Sun Mar 9 00:53:42 EET 2025

Hi all,

for the past two months, I have been working on a prototype for a radical
redesign of the swscale internals, specifically the format handling layer.
This includes, or will eventually expand to include, all format input/output
and unscaled special conversion steps.

I am not yet at a point where the new code can replace the scaling kernels,
but for the time being, we could start usaing it for the simple unscaled cases,
in theory, right away.

Rather than repeating my entire design document here, I opted to collect my
notes into a design document on my WIP branch:

https://github.com/haasn/FFmpeg/blob/swscale3/doc/swscale-v2.txt

I have spent the past week or so ironing out the last kinks and extensively
benchmarking the new design at least on x86, and it is generally a roughly 1.9x
improvement over the existing unscaled special converters across the board,
before even adding any hand written ASM. (This speedup is *just* using the
less-than-optimal compiler output from my reference C code!)

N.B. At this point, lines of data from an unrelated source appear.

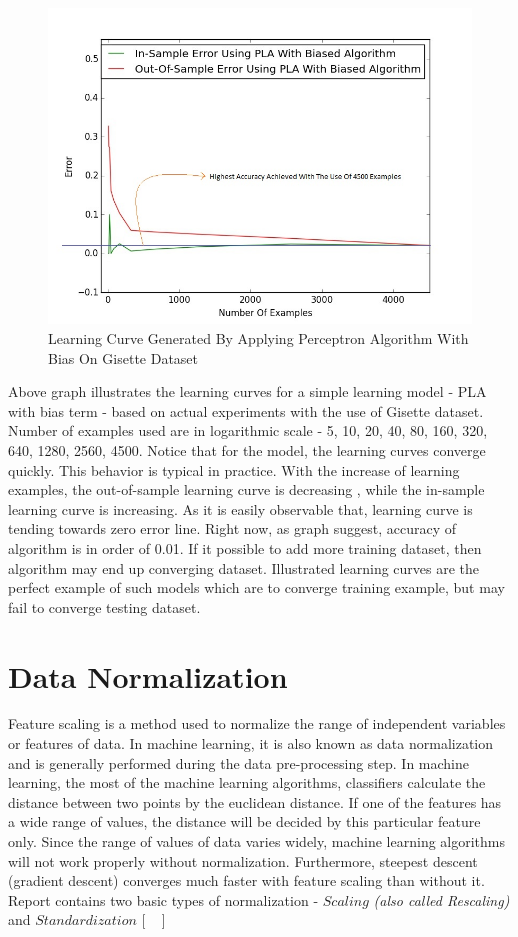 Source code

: \documentclass{article}
\begin{document}
\begin{figure}[H]
  \centering
    \includegraphics[width=6in]{images/LC.jpeg}
    \caption{Learning Curve Generated By Applying Perceptron Algorithm With Bias On Gisette Dataset}
    \label{2. Learning Curve}
  
\end{figure}
\par Above graph illustrates the learning curves for a simple learning model - PLA with bias term - based on actual experiments with the use of Gisette dataset. Number of examples used are in logarithmic scale - 5, 10, 20, 40, 80, 160, 320, 640, 1280, 2560, 4500. Notice that for the model, the learning curves converge quickly. This behavior is typical in practice. With the increase of learning examples, the out-of-sample learning curve is decreasing , while the in-sample learning curve is increasing. As it is easily observable that, learning curve is tending towards zero error line. Right now, as graph suggest, accuracy of algorithm is in order of 0.01. If it possible to add more training dataset, then algorithm may end up converging dataset. Illustrated learning curves are the perfect example of such models which are to converge training example, but may fail to converge testing dataset. 
\section{Data Normalization}
Feature scaling is a method used to normalize the range of independent variables or features of data. In machine learning, it is also known as data normalization and is generally performed during the data pre-processing step. In machine learning, the most of the machine learning algorithms, classifiers calculate the distance between two points by the euclidean distance. If one of the features has a wide range of values, the distance will be decided by this particular feature only.  Since the range of values of data varies widely, machine learning algorithms will not work properly without normalization. Furthermore, steepest descent (gradient descent) converges much faster with feature scaling than without it. Report contains two basic types of normalization - \(Scaling\) \textit{(also called Rescaling)} and \(Standardization\) [ ~\citep{Online2} ]
\end{document}
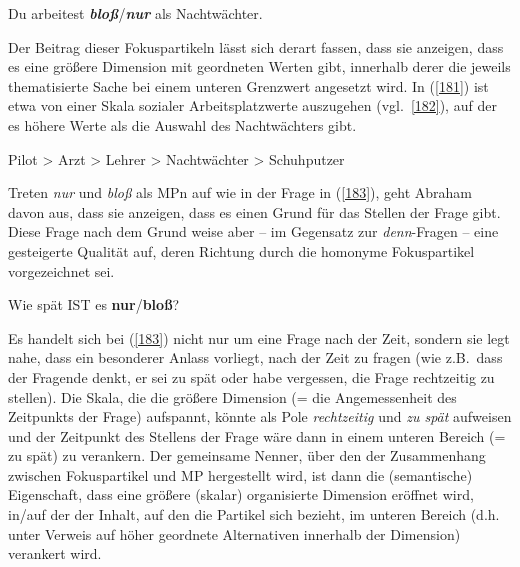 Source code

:\begin{exe}
	\ex\label{181} 
	Du arbeitest \textit{\textbf{bloß}}/\textit{\textbf{nur}} als Nachtwächter.
	\hfill\hbox{\citet[101]{Abraham1995}}
\end{exe}	
Der Beitrag dieser Fokuspartikeln lässt sich derart fassen, dass sie anzeigen, dass es eine größere  Dimension mit geordneten Werten gibt, innerhalb derer die je\-weils thematisierte Sache bei einem unteren Grenzwert angesetzt wird. In (\ref{181}) ist etwa von einer Skala sozialer Arbeitsplatzwerte auszugehen (vgl.\ \ref{182}), auf der es höhere Werte als die Auswahl des Nachtwächters gibt.

\begin{exe}
	\ex\label{182} 
	Pilot > Arzt > Lehrer > Nachtwächter > Schuhputzer
\end{exe}	
Treten \textit{nur} und \textit{bloß} als MPn auf wie in der Frage in (\ref{183}), geht Abraham davon aus, dass sie anzeigen, dass es einen Grund für das Stellen der Frage gibt. Diese Frage nach dem Grund weise aber – im Gegensatz zur \textit{denn}-Fragen – eine gestei\-gerte Qualität auf, deren Richtung durch die homonyme Fokuspartikel vorgezeichnet sei.

\begin{exe}
	\ex\label{183} 
	Wie spät IST es \textbf{nur}/\textbf{bloß}?
	\hfill\hbox{\citet[101]{Abraham1995}}
\end{exe}												        		       
Es handelt sich bei (\ref{183}) nicht nur um eine Frage nach der Zeit, sondern sie legt nahe, dass ein besonderer Anlass vorliegt, nach der Zeit zu fragen (wie z.B.\ dass der Fragende denkt, er sei zu spät oder habe vergessen, die Frage rechtzeitig zu stellen). Die Skala, die die größere Dimension (= die Angemessenheit des Zeitpunkts der Frage) aufspannt, könnte als Pole \textit{rechtzeitig} und \textit{zu spät} aufweisen und der Zeitpunkt des Stellens der Frage wäre dann in einem unteren Bereich (= zu spät) zu verankern. Der gemeinsame Nenner, über den der Zusammenhang zwischen Fokuspartikel  und MP hergestellt wird, ist dann die (semantische) Eigenschaft, dass eine größere (skalar) organisierte Dimension eröffnet wird, in/auf der der Inhalt, auf den die Partikel sich bezieht, im unteren Bereich (d.h. unter Verweis auf höher geordnete Alternativen innerhalb der Dimension) verankert wird.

In some cases we even measure ~3-4x or even ~6x speedups, especially those
where swscale does not currently have hand written SIMD. Overall:

cpu: 16-core AMD Ryzen Threadripper 1950X
gcc 14.2.1:
   single thread:
     Overall speedup=1.887x faster, min=0.250x max=22.578x
   multi thread:
     Overall speedup=1.657x faster, min=0.190x max=87.972x

(The 0.2x slowdown cases are for rgb8/gbr8 input, which requires LUT support
 for efficient decoding, but I wanted to focus on the core operations first
 before worrying about adding LUT-based optimizations to the design)

I am (almost) ready to begin moving forwards with this design, merging it into
swscale and using it at least for unscaled format conversions, XYZ decoding,
colorspace transformations (subsuming the existing, horribly unoptimized,
3DLUT layer), gamma transformations, and so on.

I wanted to post it here to gather some feedback on the approach. Where does
it fall on the "madness" scale? Is the new operations and optimizer design
comprehensible? Am I trying too hard to reinvent compilers? Are there any
platforms where the high number of function calls per frame would be
probitively expensive? What are the thoughts on the float-first approach? See
also the list of limitations and improvement ideas at the bottom of my design
document.

Thanks for your time,
Niklas